Progression of the changes is slow. It is also hard to identify without deliberate screening for the problem.  Although the disease is progressing, it does not declare itself through overt symptoms. As a result, for many, the first indication of a serious problem of the kidneys is renal failure. This is why annual screening is so important.

Clinical Presentation

The most insidious aspect of kidney disease is its lack of symptoms until the disease has advanced. The capability of the kidneys to provide services in more depth than we require serves to mask the problem until it is too late. By the time it is noted, the clinical condition of nephrosis has appeared. The following indications are present:

  • Increase in weight due to water retention – particularly visible in the face, hands and feet but invisible in the chest and abdomen
  • Bruises – the patient is easily bruised
  • Protein is now in some quantity in the urine. Blood tests reveal raised levels of markers such as creatinine and blood urea nitrogen (BUN)
  • Uremic coma as the disease progresses. It may be reversed by dialysis or kidney transplant

A tissue diagnosis from a biopsy can confirm a diagnosis of nephropathy.


Prevention is always the best treatment. Early diagnosis and continuous control of the blood glucose level will help prevent the health problem arising. There is also a need to keep blood pressure and cholesterol under control. Controls for the former involves the taking of medications called angiotensin converting enzyme (ACE) inhibitors, such as lisinopril. Diligence must also be maintained against any instance of urinary tract infection. You should be aware of any signs and inform your doctor of your suspicions.
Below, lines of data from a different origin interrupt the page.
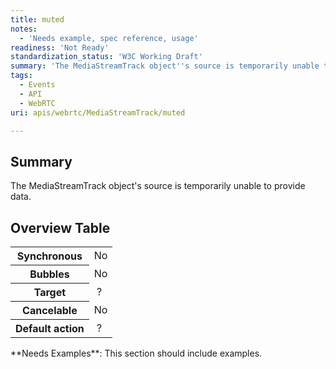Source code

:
 ```yaml
---
title: muted
notes:
  - 'Needs example, spec reference, usage'
readiness: 'Not Ready'
standardization_status: 'W3C Working Draft'
summary: 'The MediaStreamTrack object''s source is temporarily unable to provide data.'
tags:
  - Events
  - API
  - WebRTC
uri: apis/webrtc/MediaStreamTrack/muted

---
```

## <span>Summary</span>

The MediaStreamTrack object's source is temporarily unable to provide data.

## <span>Overview Table</span>

<table class="wikitable">
<tr>
<th>
Synchronous

</th>
<td>
No

</td>
</tr>
<tr>
<th>
Bubbles

</th>
<td>
No

</td>
</tr>
<tr>
<th>
Target

</th>
<td>
 ?

</td>
</tr>
<tr>
<th>
Cancelable

</th>
<td>
No

</td>
</tr>
<tr>
<th>
Default action

</th>
<td>
 ?

</td>
</tr>
</table>
**Needs Examples**: This section should include examples.

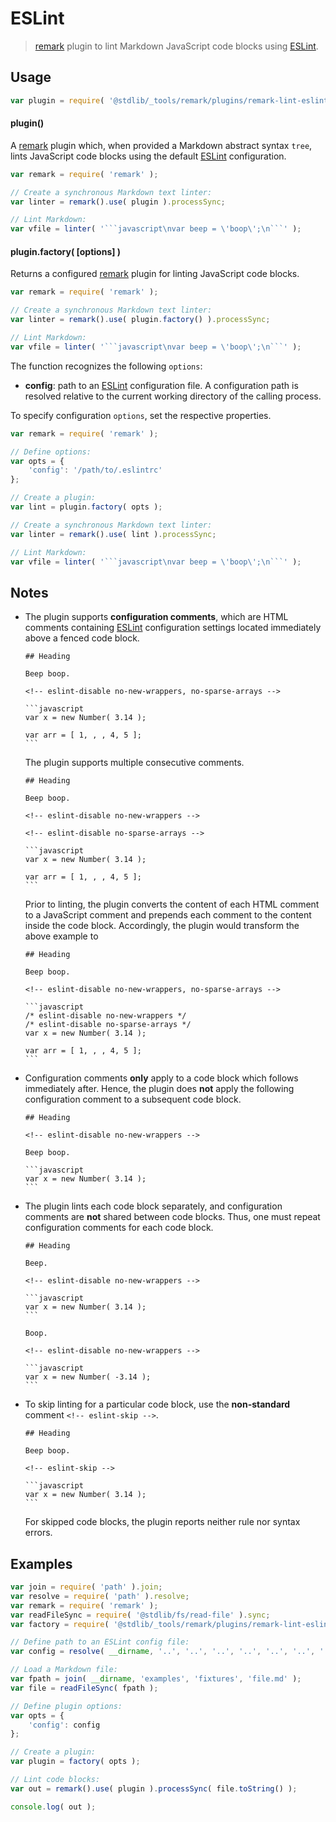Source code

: <!--

@license Apache-2.0

Copyright (c) 2018 The Stdlib Authors.

Licensed under the Apache License, Version 2.0 (the "License");
you may not use this file except in compliance with the License.
You may obtain a copy of the License at

   http://www.apache.org/licenses/LICENSE-2.0

Unless required by applicable law or agreed to in writing, software
distributed under the License is distributed on an "AS IS" BASIS,
WITHOUT WARRANTIES OR CONDITIONS OF ANY KIND, either express or implied.
See the License for the specific language governing permissions and
limitations under the License.

-->

# ESLint

> [remark][remark] plugin to lint Markdown JavaScript code blocks using [ESLint][eslint].

<section class="usage">

## Usage

```javascript
var plugin = require( '@stdlib/_tools/remark/plugins/remark-lint-eslint' );
```

#### plugin()

A [remark][remark] plugin which, when provided a Markdown abstract syntax `tree`, lints JavaScript code blocks using the default [ESLint][eslint] configuration.

```javascript
var remark = require( 'remark' );

// Create a synchronous Markdown text linter:
var linter = remark().use( plugin ).processSync;

// Lint Markdown:
var vfile = linter( '```javascript\nvar beep = \'boop\';\n```' );
```

#### plugin.factory( \[options] )

Returns a configured [remark][remark] plugin for linting JavaScript code blocks. 

```javascript
var remark = require( 'remark' );

// Create a synchronous Markdown text linter:
var linter = remark().use( plugin.factory() ).processSync;

// Lint Markdown:
var vfile = linter( '```javascript\nvar beep = \'boop\';\n```' );
```

The function recognizes the following `options`:

-   **config**: path to an [ESLint][eslint] configuration file. A configuration path is resolved relative to the current working directory of the calling process.

To specify configuration `options`, set the respective properties.

<!-- run-disable -->

```javascript
var remark = require( 'remark' );

// Define options:
var opts = {
    'config': '/path/to/.eslintrc'
};

// Create a plugin:
var lint = plugin.factory( opts );

// Create a synchronous Markdown text linter:
var linter = remark().use( lint ).processSync;

// Lint Markdown:
var vfile = linter( '```javascript\nvar beep = \'boop\';\n```' );
```

</section>

<!-- /.usage -->

<section class="notes">

## Notes

<!--lint disable code-block-style -->

-   The plugin supports **configuration comments**, which are HTML comments containing [ESLint][eslint] configuration settings located immediately above a fenced code block.

        ## Heading

        Beep boop.

        <!-- eslint-disable no-new-wrappers, no-sparse-arrays -->

        ```javascript
        var x = new Number( 3.14 );

        var arr = [ 1, , , 4, 5 ];
        ```

    The plugin supports multiple consecutive comments.

        ## Heading

        Beep boop.

        <!-- eslint-disable no-new-wrappers -->

        <!-- eslint-disable no-sparse-arrays -->

        ```javascript
        var x = new Number( 3.14 );

        var arr = [ 1, , , 4, 5 ];
        ```

    Prior to linting, the plugin converts the content of each HTML comment to a JavaScript comment and prepends each comment to the content inside the code block. Accordingly, the plugin would transform the above example to

        ## Heading

        Beep boop.

        <!-- eslint-disable no-new-wrappers, no-sparse-arrays -->

        ```javascript
        /* eslint-disable no-new-wrappers */
        /* eslint-disable no-sparse-arrays */
        var x = new Number( 3.14 );

        var arr = [ 1, , , 4, 5 ];
        ```

-   Configuration comments **only** apply to a code block which follows immediately after. Hence, the plugin does **not** apply the following configuration comment to a subsequent code block.

        ## Heading

        <!-- eslint-disable no-new-wrappers -->

        Beep boop.

        ```javascript
        var x = new Number( 3.14 );
        ```

-   The plugin lints each code block separately, and configuration comments are **not** shared between code blocks. Thus, one must repeat configuration comments for each code block.

        ## Heading

        Beep.

        <!-- eslint-disable no-new-wrappers -->

        ```javascript
        var x = new Number( 3.14 );
        ```

        Boop.

        <!-- eslint-disable no-new-wrappers -->

        ```javascript
        var x = new Number( -3.14 );
        ```

-   To skip linting for a particular code block, use the **non-standard** comment `<!-- eslint-skip -->`.

        ## Heading

        Beep boop.

        <!-- eslint-skip -->

        ```javascript
        var x = new Number( 3.14 );
        ```

    For skipped code blocks, the plugin reports neither rule nor syntax errors.

<!--lint enable code-block-style -->

</section>

<!-- /.notes -->

<section class="examples">

## Examples

<!-- eslint-disable no-sync -->

<!-- eslint no-undef: "error" -->

```javascript
var join = require( 'path' ).join;
var resolve = require( 'path' ).resolve;
var remark = require( 'remark' );
var readFileSync = require( '@stdlib/fs/read-file' ).sync;
var factory = require( '@stdlib/_tools/remark/plugins/remark-lint-eslint' ).factory;

// Define path to an ESLint config file:
var config = resolve( __dirname, '..', '..', '..', '..', '..', '..', '..', 'etc', 'eslint', '.eslintrc.markdown.js' );

// Load a Markdown file:
var fpath = join( __dirname, 'examples', 'fixtures', 'file.md' );
var file = readFileSync( fpath );

// Define plugin options:
var opts = {
    'config': config
};

// Create a plugin:
var plugin = factory( opts );

// Lint code blocks:
var out = remark().use( plugin ).processSync( file.toString() );

console.log( out );
```

</section>

<!-- /.examples -->

<section class="links">

[remark]: https://github.com/wooorm/remark

[eslint]: http://eslint.org/

</section>

<!-- /.links -->
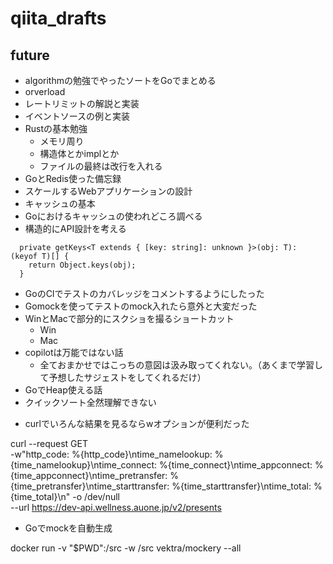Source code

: # qiita_drafts

## future

- algorithmの勉強でやったソートをGoでまとめる
- orverload
- レートリミットの解説と実装
- イベントソースの例と実装
- Rustの基本勉強
  - メモリ周り
  - 構造体とかimplとか
  - ファイルの最終は改行を入れる
- GoとRedis使った備忘録
- スケールするWebアプリケーションの設計
- キャッシュの基本
- Goにおけるキャッシュの使われどころ調べる
- 構造的にAPI設計を考える


```
  private getKeys<T extends { [key: string]: unknown }>(obj: T): (keyof T)[] {
    return Object.keys(obj);
  }
```

- GoのCIでテストのカバレッジをコメントするようにしたった
- Gomockを使ってテストのmock入れたら意外と大変だった
- WinとMacで部分的にスクショを撮るショートカット
  - Win
  - Mac
- copilotは万能ではない話
  - 全ておまかせではこっちの意図は汲み取ってくれない。（あくまで学習して予想したサジェストをしてくれるだけ）
- GoでHeap使える話
- クイックソート全然理解できない

* curlでいろんな結果を見るならwオプションが便利だった

curl --request GET \
 -w"http_code: %{http_code}\ntime_namelookup: %{time_namelookup}\ntime_connect: %{time_connect}\ntime_appconnect: %{time_appconnect}\ntime_pretransfer: %{time_pretransfer}\ntime_starttransfer: %{time_starttransfer}\ntime_total: %{time_total}\n" -o /dev/null \
 --url https://dev-api.wellness.auone.jp/v2/presents

- Goでmockを自動生成

docker run -v "$PWD":/src -w /src vektra/mockery --all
Medications that need to be avoided include the groups known as non-steroidal anti-inflammatories (NSAIDs), such as motrin, ibuprofen, and alieve. You also need to look at making changes in your life style. If you smoke – give it up. If you are overweight then you should lose weight. You can also cut back on the amount of alcohol you drink and the amount of salt you ingest.[5]


[1] Guyton, AC; and Hall, JE (2011). Textbook of Medical Physiology, 12th ed. Philadelphia: Saunders.

[2] Burant, C.F. ed. (2008) Medical Management of Type 2 Diabetes 6th ed. Alexandria, VA: ADA.

[3] Meltzer, SJ; and Belton, AB (2009). Diabetes in Adults. Toronto: Key Porter Books.

[4] Tesch, GH (2010). “Macrophages and Diabetic Nephropathy.” Seminars in Nephrology, 30(3): 290-301.

[5] American Diabetes Association (2009). Type 2 Diabetes. Your Healthy Living Guide. Alexandria, VA: ADA.